** Opening Task input block **

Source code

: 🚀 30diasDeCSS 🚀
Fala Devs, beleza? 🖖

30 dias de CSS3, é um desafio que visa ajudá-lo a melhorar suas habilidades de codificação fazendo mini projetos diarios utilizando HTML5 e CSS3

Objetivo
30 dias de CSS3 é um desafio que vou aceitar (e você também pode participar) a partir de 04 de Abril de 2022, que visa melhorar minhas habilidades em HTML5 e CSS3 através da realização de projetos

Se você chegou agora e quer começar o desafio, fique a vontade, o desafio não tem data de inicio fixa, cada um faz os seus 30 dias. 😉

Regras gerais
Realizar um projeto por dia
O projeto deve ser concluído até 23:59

** Closing Task input block **
** Opening Task input block **

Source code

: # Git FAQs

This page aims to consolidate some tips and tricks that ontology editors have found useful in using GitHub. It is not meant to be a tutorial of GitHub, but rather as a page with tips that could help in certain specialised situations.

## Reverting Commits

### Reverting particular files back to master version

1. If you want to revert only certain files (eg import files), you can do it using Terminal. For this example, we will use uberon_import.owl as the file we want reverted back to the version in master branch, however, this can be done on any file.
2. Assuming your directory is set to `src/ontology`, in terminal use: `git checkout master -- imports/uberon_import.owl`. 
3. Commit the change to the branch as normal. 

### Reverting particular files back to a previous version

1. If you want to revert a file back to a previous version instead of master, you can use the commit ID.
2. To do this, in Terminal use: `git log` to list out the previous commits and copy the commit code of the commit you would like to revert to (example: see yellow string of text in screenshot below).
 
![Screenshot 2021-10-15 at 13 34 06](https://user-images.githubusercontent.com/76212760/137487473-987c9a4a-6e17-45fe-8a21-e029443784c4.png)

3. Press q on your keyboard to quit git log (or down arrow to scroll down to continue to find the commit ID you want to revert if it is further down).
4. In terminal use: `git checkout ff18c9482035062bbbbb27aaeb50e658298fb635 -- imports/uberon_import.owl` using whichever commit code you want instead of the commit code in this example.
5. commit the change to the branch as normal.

** Closing Task input block **

Reproduce the lines of the entries above from the one with "Se você chegou" to the one with "O projeto deve ser concluído até 23:59", both included, exactly and without any other line.

** Expected answer **
Se você chegou agora e quer começar o desafio, fique a vontade, o desafio não tem data de inicio fixa, cada um faz os seus 30 dias. 😉

Regras gerais
Realizar um projeto por dia
O projeto deve ser concluído até 23:59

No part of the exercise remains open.